■ **Task directions**:
Your answer should be the records, copied exactly, with the pictures removed.
---
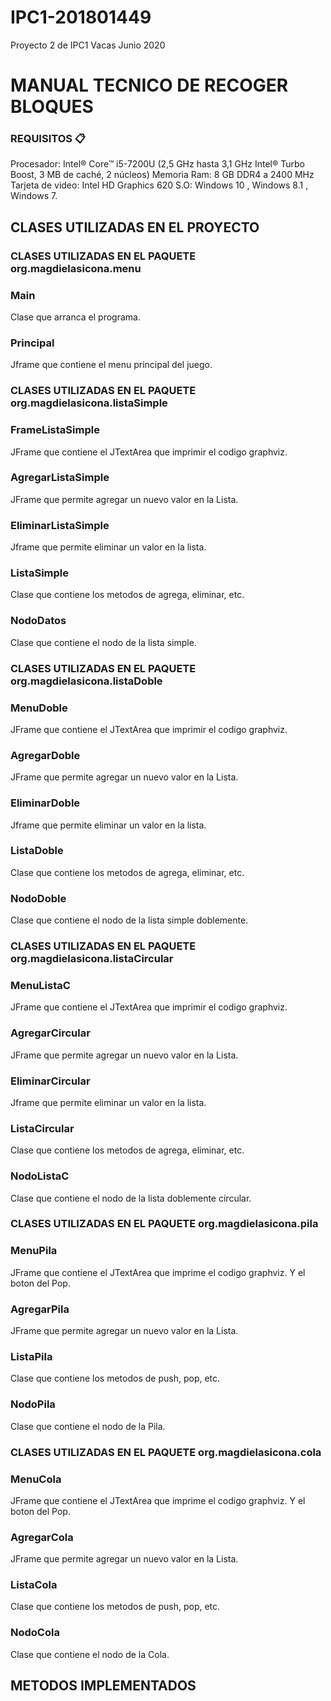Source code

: # IPC1-201801449
Proyecto 2 de IPC1 Vacas Junio 2020
# MANUAL TECNICO DE RECOGER BLOQUES




### REQUISITOS 📋
Procesador: Intel® Core™ i5-7200U (2,5 GHz hasta 3,1 GHz Intel® Turbo Boost, 3 MB de caché, 2 núcleos)
Memoria Ram: 8 GB DDR4 a 2400 MHz
Tarjeta de video: Intel HD Graphics 620
S.O:  Windows 10 , Windows 8.1 , Windows 7.

## CLASES UTILIZADAS EN EL PROYECTO
### CLASES UTILIZADAS EN EL PAQUETE org.magdielasicona.menu
### Main 
Clase que arranca el programa.
### Principal
Jframe que contiene el menu principal del juego.
### CLASES UTILIZADAS EN EL PAQUETE org.magdielasicona.listaSimple
### FrameListaSimple
JFrame que contiene el JTextArea que imprimir el codigo graphviz.
### AgregarListaSimple
JFrame que permite agregar un nuevo valor en la Lista.
### EliminarListaSimple
Jframe que permite eliminar un valor en la lista.
### ListaSimple
Clase que contiene los metodos de agrega, eliminar, etc.
### NodoDatos 
Clase que contiene el nodo de la lista simple.

### CLASES UTILIZADAS EN EL PAQUETE org.magdielasicona.listaDoble

### MenuDoble
JFrame que contiene el JTextArea que imprimir el codigo graphviz.
### AgregarDoble
JFrame que permite agregar un nuevo valor en la Lista.
### EliminarDoble
Jframe que permite eliminar un valor en la lista.
### ListaDoble
Clase que contiene los metodos de agrega, eliminar, etc.
### NodoDoble
Clase que contiene el nodo de la lista simple doblemente.

### CLASES UTILIZADAS EN EL PAQUETE org.magdielasicona.listaCircular

### MenuListaC
JFrame que contiene el JTextArea que imprimir el codigo graphviz.
### AgregarCircular
JFrame que permite agregar un nuevo valor en la Lista.
### EliminarCircular
Jframe que permite eliminar un valor en la lista.
### ListaCircular
Clase que contiene los metodos de agrega, eliminar, etc.
### NodoListaC
Clase que contiene el nodo de la lista doblemente circular.

### CLASES UTILIZADAS EN EL PAQUETE org.magdielasicona.pila

### MenuPila
JFrame que contiene el JTextArea que imprime el codigo graphviz.
Y el boton del Pop.
### AgregarPila
JFrame que permite agregar un nuevo valor en la Lista.
### ListaPila
Clase que contiene los metodos de push, pop, etc.
### NodoPila
Clase que contiene el nodo de la Pila.

### CLASES UTILIZADAS EN EL PAQUETE org.magdielasicona.cola

### MenuCola
JFrame que contiene el JTextArea que imprime el codigo graphviz.
Y el boton del Pop.
### AgregarCola
JFrame que permite agregar un nuevo valor en la Lista.
### ListaCola
Clase que contiene los metodos de push, pop, etc.
### NodoCola
Clase que contiene el nodo de la Cola.

###
## METODOS IMPLEMENTADOS











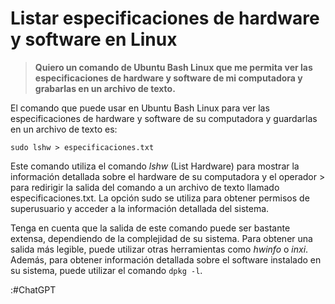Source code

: # Listar especificaciones de hardware y software en Linux

> **Quiero un comando de Ubuntu Bash Linux que me permita ver las especificaciones de hardware y software de mi computadora y grabarlas en un archivo de texto.**

El comando que puede usar en Ubuntu Bash Linux para ver las especificaciones de hardware y software de su computadora y guardarlas en un archivo de texto es:

`sudo lshw > especificaciones.txt`

Este comando utiliza el comando *lshw* (List Hardware) para mostrar la información detallada sobre el hardware de su computadora y el operador > para redirigir la salida del comando a un archivo de texto llamado especificaciones.txt. La opción sudo se utiliza para obtener permisos de superusuario y acceder a la información detallada del sistema.

Tenga en cuenta que la salida de este comando puede ser bastante extensa, dependiendo de la complejidad de su sistema. Para obtener una salida más legible, puede utilizar otras herramientas como *hwinfo* o *inxi*. Además, para obtener información detallada sobre el software instalado en su sistema, puede utilizar el comando `dpkg -l`.

:#ChatGPT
---
■ **Result of the task**:
Source code

: # IPC1-201801449
Proyecto 2 de IPC1 Vacas Junio 2020
# MANUAL TECNICO DE RECOGER BLOQUES




### REQUISITOS 📋
Procesador: Intel® Core™ i5-7200U (2,5 GHz hasta 3,1 GHz Intel® Turbo Boost, 3 MB de caché, 2 núcleos)
Memoria Ram: 8 GB DDR4 a 2400 MHz
Tarjeta de video: Intel HD Graphics 620
S.O:  Windows 10 , Windows 8.1 , Windows 7.

## CLASES UTILIZADAS EN EL PROYECTO
### CLASES UTILIZADAS EN EL PAQUETE org.magdielasicona.menu
### Main 
Clase que arranca el programa.
### Principal
Jframe que contiene el menu principal del juego.
### CLASES UTILIZADAS EN EL PAQUETE org.magdielasicona.listaSimple
### FrameListaSimple
JFrame que contiene el JTextArea que imprimir el codigo graphviz.
### AgregarListaSimple
JFrame que permite agregar un nuevo valor en la Lista.
### EliminarListaSimple
Jframe que permite eliminar un valor en la lista.
### ListaSimple
Clase que contiene los metodos de agrega, eliminar, etc.
### NodoDatos 
Clase que contiene el nodo de la lista simple.

### CLASES UTILIZADAS EN EL PAQUETE org.magdielasicona.listaDoble

### MenuDoble
JFrame que contiene el JTextArea que imprimir el codigo graphviz.
### AgregarDoble
JFrame que permite agregar un nuevo valor en la Lista.
### EliminarDoble
Jframe que permite eliminar un valor en la lista.
### ListaDoble
Clase que contiene los metodos de agrega, eliminar, etc.
### NodoDoble
Clase que contiene el nodo de la lista simple doblemente.

### CLASES UTILIZADAS EN EL PAQUETE org.magdielasicona.listaCircular

### MenuListaC
JFrame que contiene el JTextArea que imprimir el codigo graphviz.
### AgregarCircular
JFrame que permite agregar un nuevo valor en la Lista.
### EliminarCircular
Jframe que permite eliminar un valor en la lista.
### ListaCircular
Clase que contiene los metodos de agrega, eliminar, etc.
### NodoListaC
Clase que contiene el nodo de la lista doblemente circular.

### CLASES UTILIZADAS EN EL PAQUETE org.magdielasicona.pila

### MenuPila
JFrame que contiene el JTextArea que imprime el codigo graphviz.
Y el boton del Pop.
### AgregarPila
JFrame que permite agregar un nuevo valor en la Lista.
### ListaPila
Clase que contiene los metodos de push, pop, etc.
### NodoPila
Clase que contiene el nodo de la Pila.

### CLASES UTILIZADAS EN EL PAQUETE org.magdielasicona.cola

### MenuCola
JFrame que contiene el JTextArea que imprime el codigo graphviz.
Y el boton del Pop.
### AgregarCola
JFrame que permite agregar un nuevo valor en la Lista.
### ListaCola
Clase que contiene los metodos de push, pop, etc.
### NodoCola
Clase que contiene el nodo de la Cola.

###
## METODOS IMPLEMENTADOS











Source code

: # Listar especificaciones de hardware y software en Linux

> **Quiero un comando de Ubuntu Bash Linux que me permita ver las especificaciones de hardware y software de mi computadora y grabarlas en un archivo de texto.**

El comando que puede usar en Ubuntu Bash Linux para ver las especificaciones de hardware y software de su computadora y guardarlas en un archivo de texto es:

`sudo lshw > especificaciones.txt`

Este comando utiliza el comando *lshw* (List Hardware) para mostrar la información detallada sobre el hardware de su computadora y el operador > para redirigir la salida del comando a un archivo de texto llamado especificaciones.txt. La opción sudo se utiliza para obtener permisos de superusuario y acceder a la información detallada del sistema.

Tenga en cuenta que la salida de este comando puede ser bastante extensa, dependiendo de la complejidad de su sistema. Para obtener una salida más legible, puede utilizar otras herramientas como *hwinfo* o *inxi*. Además, para obtener información detallada sobre el software instalado en su sistema, puede utilizar el comando `dpkg -l`.

:#ChatGPT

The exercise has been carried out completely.